Perhaps, the committee’s most “radical conclusion” was that there should be a more pronounced shift away from fee-for-service medicine, which promotes an emphasis on medical interventions in part by reimbursing doctors based on procedures rather than for talking with patients.

In surveys of doctors about their own end-of-life preferences, “a vast majority want to be at home and as free of pain as possible, and yet that’s not what doctors practice.

“Patients don’t die in the manner they prefer,” Dr. Victor J. Dzau, the Institute of Medicine’s president, said at the briefing. “The time is now for our nation to develop a modernized end-of-life care system.”

Tuesday, September 23, 2014

Why I Hope to Die at 75




Dr. Emanuel is an academic physician and bioethicist.  He states “I am sure of my position.”  This is a longish article in The Atlantic magazine.  It’s interesting with lots of factoids.

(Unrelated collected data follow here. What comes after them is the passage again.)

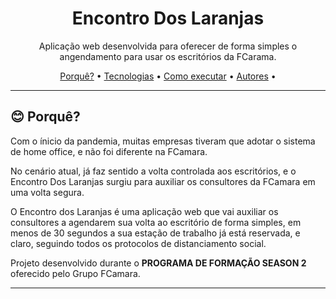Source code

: <h1 align="center">Encontro Dos Laranjas</h1>

<p align="center">Aplicação web desenvolvida para oferecer de forma simples o angendamento para usar os escritórios da FCarama. </p>

<p align="center">
  <a href="#blush-porque">Porquê?</a> •
  <a href="#computer-tecnologias">Tecnologias</a> •
  <a href="#rocket-comoexecutar">Como executar</a> •
  <a href="#handshake-autores">Autores</a> •
</p>

---

## :blush: **Porquê?**

Com o ínicio da pandemia, muitas empresas tiveram que adotar o sistema de home office, e não foi diferente na FCamara. 

No cenário atual, já faz sentido a volta controlada aos escritórios, e o Encontro Dos Laranjas surgiu para auxiliar os consultores da FCamara em uma volta segura.

O Encontro dos Laranjas é uma aplicação web que vai auxiliar os consultores a agendarem sua volta ao escritório de forma simples, em menos de 30 segundos a sua estação de trabalho já está reservada, e claro, seguindo todos os protocolos de distanciamento social.

Projeto desenvolvido durante o **PROGRAMA DE FORMAÇÃO SEASON 2** oferecido pelo Grupo FCamara.

---


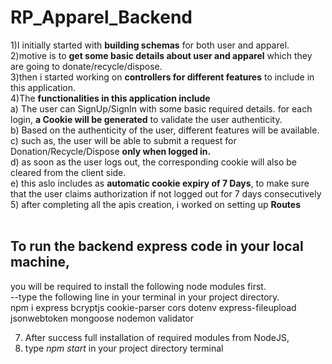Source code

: ﻿# RP_Apparel_Backend

 1)I initially started with **building schemas** for both user and apparel.</br>
 2)motive is to **get some basic details about user and apparel** which they are going to donate/recycle/dispose.</br>
 3)then i started working on **controllers for different features** to include in this application.</br>
 4)The **functionalities in this application include**</br>
   a) The user can SignUp/SignIn with some basic required details. for each login, **a Cookie will be generated** to validate the user authenticity.</br>
   b) Based on the authenticity of the user, different features will be available.</br>
   c) such as, the user will be able to submit a request for Donation/Recycle/Dispose **only when logged in.**</br>
   d) as soon as the user logs out, the corresponding cookie will also be cleared from the client side.</br>
   e) this aslo includes as **automatic cookie expiry of 7 Days**, to make sure that the user claims authorization if not             logged out for 7 days consecutively </br>
5) after completing all the apis creation, i worked on setting up **Routes**</br></br>

## To run the backend express code in your local machine,</br>
you will be required to install the following node modules first.</br>
--type the following line in your terminal in your project directory.</br>
npm i express bcryptjs cookie-parser cors dotenv express-fileupload jsonwebtoken mongoose nodemon validator</br>

7) After success full installation of required modules from NodeJS,</br>
8) type *npm start* in your project directory terminal</br>
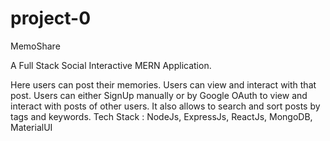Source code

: # project-0
MemoShare

A Full Stack Social Interactive MERN Application.

Here users can post their memories. Users can view and interact with that post.
Users can either SignUp manually or by Google OAuth to view and interact with posts of other users.
It also allows to search and sort posts by tags and keywords.
Tech Stack : NodeJs, ExpressJs, ReactJs, MongoDB, MaterialUI

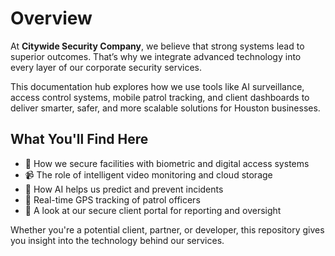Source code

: # Overview

At **Citywide Security Company**, we believe that strong systems lead to superior outcomes. That’s why we integrate advanced technology into every layer of our corporate security services.

This documentation hub explores how we use tools like AI surveillance, access control systems, mobile patrol tracking, and client dashboards to deliver smarter, safer, and more scalable solutions for Houston businesses.

## What You'll Find Here

- 🔐 How we secure facilities with biometric and digital access systems  
- 📹 The role of intelligent video monitoring and cloud storage  
- 🤖 How AI helps us predict and prevent incidents  
- 📍 Real-time GPS tracking of patrol officers  
- 💼 A look at our secure client portal for reporting and oversight  

Whether you're a potential client, partner, or developer, this repository gives you insight into the technology behind our services.
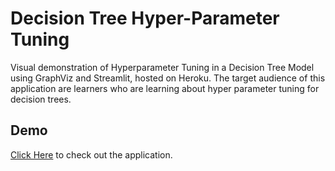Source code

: # Decision Tree Hyper-Parameter Tuning 
Visual demonstration of Hyperparameter Tuning in a Decision Tree Model using GraphViz and Streamlit, hosted on Heroku. The target audience of this application are learners who are learning about hyper parameter tuning for decision trees.

## Demo
[Click Here](https://decision-tree-hyppara-tuning.herokuapp.com/) to check out the application.



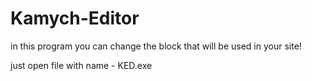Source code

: # Kamych-Editor

in this program you can change the block that will be used in your site!

just open file with name - KED.exe
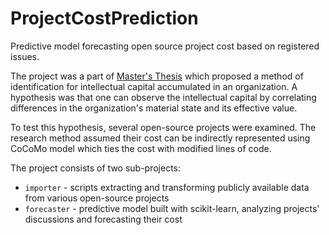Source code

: # ProjectCostPrediction
Predictive model forecasting open source project cost based on registered issues.

The project was a part of [Master's Thesis](https://www.researchgate.net/publication/331223450_Identification_of_intellectual_capital_with_predictive_modelling) which proposed a method of identification for intellectual capital accumulated in an organization. A hypothesis was that one can observe the intellectual capital by correlating differences in the organization's material state and its effective value.

To test this hypothesis, several open-source projects were examined. The research method assumed their cost can be indirectly represented using CoCoMo model which ties the cost with modified lines of code.

The project consists of two sub-projects:

* `importer` - scripts extracting and transforming publicly available data from various open-source projects
* `forecaster` - predictive model built with scikit-learn, analyzing projects' discussions and forecasting their cost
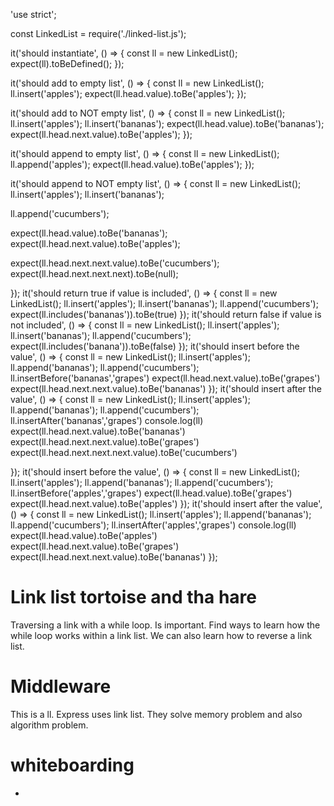 'use strict';

const LinkedList = require('./linked-list.js');

it('should instantiate', () => {
  const ll = new LinkedList();
  expect(ll).toBeDefined();
});

it('should add to empty list', () => {
  const ll = new LinkedList();
  ll.insert('apples');
  expect(ll.head.value).toBe('apples');
});

it('should add to NOT empty list', () => {
  const ll = new LinkedList();
  ll.insert('apples');
  ll.insert('bananas');
  expect(ll.head.value).toBe('bananas');
  expect(ll.head.next.value).toBe('apples');
});

it('should append to empty list', () => {
  const ll = new LinkedList();
  ll.append('apples');
  expect(ll.head.value).toBe('apples');
});

it('should append to NOT empty list', () => {
  const ll = new LinkedList();
  ll.insert('apples');
  ll.insert('bananas');

  ll.append('cucumbers');

  expect(ll.head.value).toBe('bananas');
  expect(ll.head.next.value).toBe('apples');

  expect(ll.head.next.next.value).toBe('cucumbers');
  expect(ll.head.next.next.next).toBe(null);


});
it('should return true if value is included', () => {
  const ll = new LinkedList();
  ll.insert('apples');
  ll.insert('bananas');
  ll.append('cucumbers');
  expect(ll.includes('bananas')).toBe(true)
});
it('should return false if value is not included', () => {
  const ll = new LinkedList();
  ll.insert('apples');
  ll.insert('bananas');
  ll.append('cucumbers');
  expect(ll.includes('banana')).toBe(false)
});
it('should insert before the value', () => {
  const ll = new LinkedList();
  ll.insert('apples');
  ll.append('bananas');
  ll.append('cucumbers');
  ll.insertBefore('bananas','grapes')
  expect(ll.head.next.value).toBe('grapes')
  expect(ll.head.next.next.value).toBe('bananas')
});
it('should insert after the value', () => {
  const ll = new LinkedList();
  ll.insert('apples');
  ll.append('bananas');
  ll.append('cucumbers');
  ll.insertAfter('bananas','grapes')
  console.log(ll)
  expect(ll.head.next.value).toBe('bananas')
  expect(ll.head.next.next.value).toBe('grapes')
  expect(ll.head.next.next.next.value).toBe('cucumbers')

});
it('should insert before the value', () => {
  const ll = new LinkedList();
  ll.insert('apples');
  ll.append('bananas');
  ll.append('cucumbers');
  ll.insertBefore('apples','grapes')
  expect(ll.head.value).toBe('grapes')
  expect(ll.head.next.value).toBe('apples')
});
it('should insert after the value', () => {
  const ll = new LinkedList();
  ll.insert('apples');
  ll.append('bananas');
  ll.append('cucumbers');
  ll.insertAfter('apples','grapes')
  console.log(ll)
  expect(ll.head.value).toBe('apples')
  expect(ll.head.next.value).toBe('grapes')
  expect(ll.head.next.next.value).toBe('bananas')
});


# Link list tortoise and tha hare
Traversing a link with a while loop. Is important. Find ways to learn how the while loop works within a link list.
We can also learn how to reverse a link list.


# Middleware
This is a ll. Express uses link list. They solve memory problem and also algorithm problem.

# whiteboarding

-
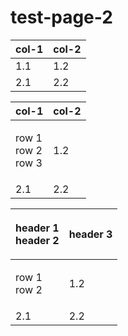 # test-page-2

| col-1 | col-2 |
| ----- | ----- |
| 1.1   | 1.2   |
| 2.1   | 2.2   |

| col-1                          | col-2 |
| ------------------------------ | ----- |
| <p>row 1<br>row 2<br>row 3</p> | 1.2   |
| 2.1                            | 2.2   |

| <p>header 1<br>header 2</p> | header 3 |
| --------------------------- | -------- |
| <p>row 1<br>row 2</p>       | 1.2      |
| 2.1                         | 2.2      |
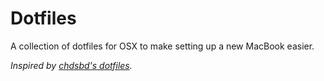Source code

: # Dotfiles

A collection of dotfiles for OSX to make setting up a new MacBook easier.

_Inspired by [chdsbd's dotfiles](https://github.com/chdsbd/dotfiles)._

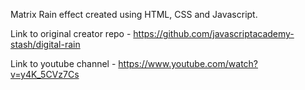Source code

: Matrix Rain effect created using HTML, CSS and Javascript.

Link to original creator repo - 
https://github.com/javascriptacademy-stash/digital-rain

Link to youtube channel - 
https://www.youtube.com/watch?v=y4K_5CVz7Cs

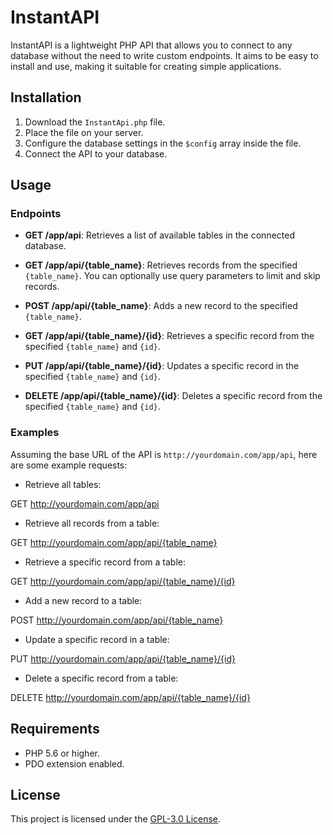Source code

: # InstantAPI

InstantAPI is a lightweight PHP API that allows you to connect to any database without the need to write custom endpoints. It aims to be easy to install and use, making it suitable for creating simple applications.

## Installation

1. Download the `InstantApi.php` file.
2. Place the file on your server.
3. Configure the database settings in the `$config` array inside the file.
4. Connect the API to your database.

## Usage

### Endpoints

- **GET /app/api**: Retrieves a list of available tables in the connected database.

- **GET /app/api/{table_name}**: Retrieves records from the specified `{table_name}`. You can optionally use query parameters to limit and skip records.

- **POST /app/api/{table_name}**: Adds a new record to the specified `{table_name}`.

- **GET /app/api/{table_name}/{id}**: Retrieves a specific record from the specified `{table_name}` and `{id}`.

- **PUT /app/api/{table_name}/{id}**: Updates a specific record in the specified `{table_name}` and `{id}`.

- **DELETE /app/api/{table_name}/{id}**: Deletes a specific record from the specified `{table_name}` and `{id}`.

### Examples

Assuming the base URL of the API is `http://yourdomain.com/app/api`, here are some example requests:

- Retrieve all tables:

GET http://yourdomain.com/app/api

- Retrieve all records from a table:

GET http://yourdomain.com/app/api/{table_name}

- Retrieve a specific record from a table:

GET http://yourdomain.com/app/api/{table_name}/{id}

- Add a new record to a table:

POST http://yourdomain.com/app/api/{table_name}

- Update a specific record in a table:

PUT http://yourdomain.com/app/api/{table_name}/{id}

- Delete a specific record from a table:

DELETE http://yourdomain.com/app/api/{table_name}/{id}

## Requirements

- PHP 5.6 or higher.
- PDO extension enabled.

## License

This project is licensed under the [GPL-3.0 License](LICENSE).
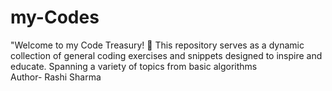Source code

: # my-Codes
"Welcome to my Code Treasury! 🌟 This repository serves as a dynamic collection of general coding exercises and snippets designed to inspire and educate. Spanning a variety of topics from basic algorithms 
<br>
Author- Rashi Sharma

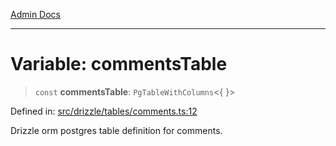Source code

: [Admin Docs](/)

***

# Variable: commentsTable

> `const` **commentsTable**: `PgTableWithColumns`\<\{ \}\>

Defined in: [src/drizzle/tables/comments.ts:12](https://github.com/PurnenduMIshra129th/talawa-api/blob/86f70716c91247c1756c784fed3bccb85b1ded8e/src/drizzle/tables/comments.ts#L12)

Drizzle orm postgres table definition for comments.
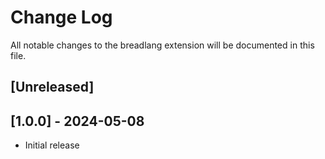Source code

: # Change Log

All notable changes to the breadlang extension will be documented in this file.



## [Unreleased]

## [1.0.0] - 2024-05-08
- Initial release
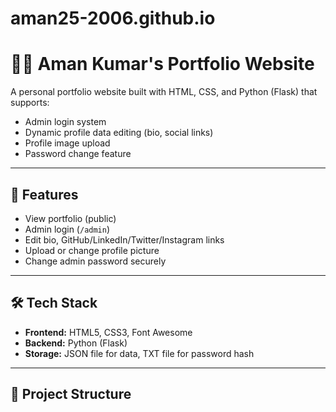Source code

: # aman25-2006.github.io
# 🧑‍💻 Aman Kumar's Portfolio Website

A personal portfolio website built with HTML, CSS, and Python (Flask) that supports:
- Admin login system
- Dynamic profile data editing (bio, social links)
- Profile image upload
- Password change feature

---

## 🚀 Features

- View portfolio (public)
- Admin login (`/admin`)
- Edit bio, GitHub/LinkedIn/Twitter/Instagram links
- Upload or change profile picture
- Change admin password securely

---

## 🛠 Tech Stack

- **Frontend:** HTML5, CSS3, Font Awesome
- **Backend:** Python (Flask)
- **Storage:** JSON file for data, TXT file for password hash

---

## 📁 Project Structure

In 1905, before he left Hopkins for Oxford, William Osler gave a speech in which he, somewhat tongue-in-cheek, suggested that men should be euthanized at around age 60.  “Osler, who had a well-developed humorous side to his character, was in his mid-fifties when he gave the speech and in it he mentioned Anthony Trollope's The Fixed Period (1882), which envisaged a college where men retired at 67 and after a contemplative period of a year were "peacefully extinguished" by chloroform. Osler claimed that, "the effective, moving, vitalizing work of the world is done between the ages of twenty-five and forty" and it was downhill from then on. Osler's speech was covered by the popular press which headlined their reports with "Osler recommends chloroform at sixty". The concept of mandatory euthanasia for humans after a "fixed period" (often 60 years) became a recurring theme in 20th century imaginative literature.  His talk was a great source of embarrassment for Osler.

Dr. Emanuel’s Atlantic Monthly article is in this tradition, but is unlikely to generate as much ire as Osler’s Fixed Period” lecture.  “Why I Hope to Die at 75” is somewhat playful and should generate a lively discussion.